Records excerpted from a collection
═══

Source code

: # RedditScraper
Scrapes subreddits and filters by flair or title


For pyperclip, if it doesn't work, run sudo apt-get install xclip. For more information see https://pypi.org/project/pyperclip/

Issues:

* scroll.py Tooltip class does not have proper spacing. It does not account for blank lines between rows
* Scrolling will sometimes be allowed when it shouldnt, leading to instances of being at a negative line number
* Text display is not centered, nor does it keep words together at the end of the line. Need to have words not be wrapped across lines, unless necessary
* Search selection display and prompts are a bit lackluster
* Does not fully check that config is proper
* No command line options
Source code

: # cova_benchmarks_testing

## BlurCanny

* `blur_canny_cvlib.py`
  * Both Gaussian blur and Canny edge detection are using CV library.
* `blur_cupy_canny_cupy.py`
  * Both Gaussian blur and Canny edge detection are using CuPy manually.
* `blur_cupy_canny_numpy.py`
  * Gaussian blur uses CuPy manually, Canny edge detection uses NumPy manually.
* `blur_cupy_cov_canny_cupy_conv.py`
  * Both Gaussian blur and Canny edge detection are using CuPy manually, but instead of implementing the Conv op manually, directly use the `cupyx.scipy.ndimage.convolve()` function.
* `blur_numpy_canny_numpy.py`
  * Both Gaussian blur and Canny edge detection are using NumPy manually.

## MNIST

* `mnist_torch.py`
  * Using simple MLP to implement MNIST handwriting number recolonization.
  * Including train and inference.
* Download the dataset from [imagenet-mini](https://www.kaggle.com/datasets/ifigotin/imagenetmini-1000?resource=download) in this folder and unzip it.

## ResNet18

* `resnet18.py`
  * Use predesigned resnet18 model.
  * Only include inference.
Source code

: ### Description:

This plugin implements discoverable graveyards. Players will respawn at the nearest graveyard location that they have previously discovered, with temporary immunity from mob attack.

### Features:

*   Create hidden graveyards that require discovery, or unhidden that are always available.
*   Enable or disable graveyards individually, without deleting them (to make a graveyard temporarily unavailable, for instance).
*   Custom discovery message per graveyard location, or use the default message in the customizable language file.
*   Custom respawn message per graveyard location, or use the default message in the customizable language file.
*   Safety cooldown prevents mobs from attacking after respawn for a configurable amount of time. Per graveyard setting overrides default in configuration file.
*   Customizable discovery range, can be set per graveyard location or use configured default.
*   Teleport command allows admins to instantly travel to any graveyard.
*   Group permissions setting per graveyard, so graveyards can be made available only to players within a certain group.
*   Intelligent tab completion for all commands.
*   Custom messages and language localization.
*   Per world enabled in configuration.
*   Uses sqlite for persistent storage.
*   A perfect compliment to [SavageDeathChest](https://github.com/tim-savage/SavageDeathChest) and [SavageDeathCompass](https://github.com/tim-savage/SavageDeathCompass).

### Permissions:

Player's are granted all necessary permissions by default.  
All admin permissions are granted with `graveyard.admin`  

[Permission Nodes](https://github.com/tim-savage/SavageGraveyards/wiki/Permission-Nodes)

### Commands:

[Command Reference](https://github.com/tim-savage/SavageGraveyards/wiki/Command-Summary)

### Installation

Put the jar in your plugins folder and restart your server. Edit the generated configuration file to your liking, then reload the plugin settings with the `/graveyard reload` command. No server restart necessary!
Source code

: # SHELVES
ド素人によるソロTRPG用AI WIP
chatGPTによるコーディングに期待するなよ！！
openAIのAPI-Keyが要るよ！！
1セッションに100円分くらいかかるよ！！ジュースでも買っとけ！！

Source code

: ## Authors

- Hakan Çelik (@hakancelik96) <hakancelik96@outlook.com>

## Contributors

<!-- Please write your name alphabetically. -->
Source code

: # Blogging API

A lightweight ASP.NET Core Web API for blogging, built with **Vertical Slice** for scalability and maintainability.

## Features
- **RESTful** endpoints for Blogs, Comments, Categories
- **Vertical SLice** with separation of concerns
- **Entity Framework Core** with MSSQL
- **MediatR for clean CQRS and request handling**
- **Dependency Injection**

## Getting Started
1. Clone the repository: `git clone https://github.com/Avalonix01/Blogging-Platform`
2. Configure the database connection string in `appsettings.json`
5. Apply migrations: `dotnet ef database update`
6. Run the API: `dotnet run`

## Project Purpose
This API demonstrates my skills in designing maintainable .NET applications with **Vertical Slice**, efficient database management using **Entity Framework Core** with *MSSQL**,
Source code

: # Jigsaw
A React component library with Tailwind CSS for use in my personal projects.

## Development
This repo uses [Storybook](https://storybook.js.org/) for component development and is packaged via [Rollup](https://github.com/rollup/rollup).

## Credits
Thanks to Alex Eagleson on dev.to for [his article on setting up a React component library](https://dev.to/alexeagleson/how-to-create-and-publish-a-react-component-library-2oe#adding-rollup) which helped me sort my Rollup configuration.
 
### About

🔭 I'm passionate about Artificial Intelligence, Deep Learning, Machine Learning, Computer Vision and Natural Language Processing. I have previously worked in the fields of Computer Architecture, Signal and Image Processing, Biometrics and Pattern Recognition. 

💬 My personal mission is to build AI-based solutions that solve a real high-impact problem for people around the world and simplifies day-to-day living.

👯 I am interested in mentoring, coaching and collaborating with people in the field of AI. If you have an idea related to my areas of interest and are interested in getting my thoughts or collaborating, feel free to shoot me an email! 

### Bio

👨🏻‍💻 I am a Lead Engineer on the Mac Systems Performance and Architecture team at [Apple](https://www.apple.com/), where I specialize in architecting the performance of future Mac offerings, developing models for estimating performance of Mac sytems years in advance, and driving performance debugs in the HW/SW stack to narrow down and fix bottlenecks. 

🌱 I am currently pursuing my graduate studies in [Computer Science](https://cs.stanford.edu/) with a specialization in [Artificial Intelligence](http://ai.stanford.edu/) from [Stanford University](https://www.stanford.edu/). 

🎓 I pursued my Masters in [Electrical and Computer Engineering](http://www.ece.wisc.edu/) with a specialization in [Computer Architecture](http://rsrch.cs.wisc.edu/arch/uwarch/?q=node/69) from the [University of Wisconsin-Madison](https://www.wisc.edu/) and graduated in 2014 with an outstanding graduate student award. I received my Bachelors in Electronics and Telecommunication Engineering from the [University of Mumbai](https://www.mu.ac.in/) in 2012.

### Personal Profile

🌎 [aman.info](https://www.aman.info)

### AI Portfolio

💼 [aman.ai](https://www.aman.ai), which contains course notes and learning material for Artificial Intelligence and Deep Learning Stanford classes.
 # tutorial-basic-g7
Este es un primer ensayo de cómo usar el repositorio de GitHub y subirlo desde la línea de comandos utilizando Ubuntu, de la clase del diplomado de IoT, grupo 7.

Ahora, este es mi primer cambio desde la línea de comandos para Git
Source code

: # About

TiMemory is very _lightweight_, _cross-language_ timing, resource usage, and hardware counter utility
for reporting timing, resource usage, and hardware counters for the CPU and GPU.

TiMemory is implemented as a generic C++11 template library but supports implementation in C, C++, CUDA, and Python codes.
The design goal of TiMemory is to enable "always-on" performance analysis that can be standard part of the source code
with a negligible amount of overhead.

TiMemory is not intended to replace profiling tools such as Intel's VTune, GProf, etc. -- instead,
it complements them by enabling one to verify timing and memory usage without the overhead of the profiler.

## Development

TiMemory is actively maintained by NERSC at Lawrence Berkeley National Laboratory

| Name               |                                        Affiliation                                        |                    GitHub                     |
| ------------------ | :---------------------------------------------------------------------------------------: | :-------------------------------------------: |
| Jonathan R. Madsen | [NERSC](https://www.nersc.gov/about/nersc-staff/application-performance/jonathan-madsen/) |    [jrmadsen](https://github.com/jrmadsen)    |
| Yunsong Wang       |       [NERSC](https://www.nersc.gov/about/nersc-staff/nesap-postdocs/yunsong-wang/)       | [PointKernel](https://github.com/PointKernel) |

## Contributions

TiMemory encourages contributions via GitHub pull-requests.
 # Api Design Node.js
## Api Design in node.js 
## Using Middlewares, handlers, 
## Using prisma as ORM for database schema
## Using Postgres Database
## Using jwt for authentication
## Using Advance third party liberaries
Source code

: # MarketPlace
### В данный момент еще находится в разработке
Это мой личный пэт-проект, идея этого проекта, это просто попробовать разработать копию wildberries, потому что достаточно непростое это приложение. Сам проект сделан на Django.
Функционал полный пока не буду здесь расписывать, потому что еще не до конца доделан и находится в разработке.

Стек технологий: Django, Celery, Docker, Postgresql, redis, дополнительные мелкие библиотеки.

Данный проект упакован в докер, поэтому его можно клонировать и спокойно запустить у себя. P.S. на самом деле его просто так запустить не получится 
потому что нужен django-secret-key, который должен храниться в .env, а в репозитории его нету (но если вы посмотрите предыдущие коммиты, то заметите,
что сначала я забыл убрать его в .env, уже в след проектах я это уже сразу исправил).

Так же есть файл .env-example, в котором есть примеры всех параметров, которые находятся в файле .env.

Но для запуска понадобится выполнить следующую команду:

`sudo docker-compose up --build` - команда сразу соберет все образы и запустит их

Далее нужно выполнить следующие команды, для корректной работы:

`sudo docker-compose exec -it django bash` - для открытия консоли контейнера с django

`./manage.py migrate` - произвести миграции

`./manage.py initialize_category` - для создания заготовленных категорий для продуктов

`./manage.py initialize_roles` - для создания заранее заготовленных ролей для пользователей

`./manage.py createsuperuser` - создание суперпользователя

═══

▶ [TRY IT]
Please transcribe only the lines in the records above running from the line that has "Custom discovery message" through the line that has "Custom respawn message", both included, exactly as they appear.

▶ [RESPONSE BOX]
*   Custom discovery message per graveyard location, or use the default message in the customizable language file.
*   Custom respawn message per graveyard location, or use the default message in the customizable language file.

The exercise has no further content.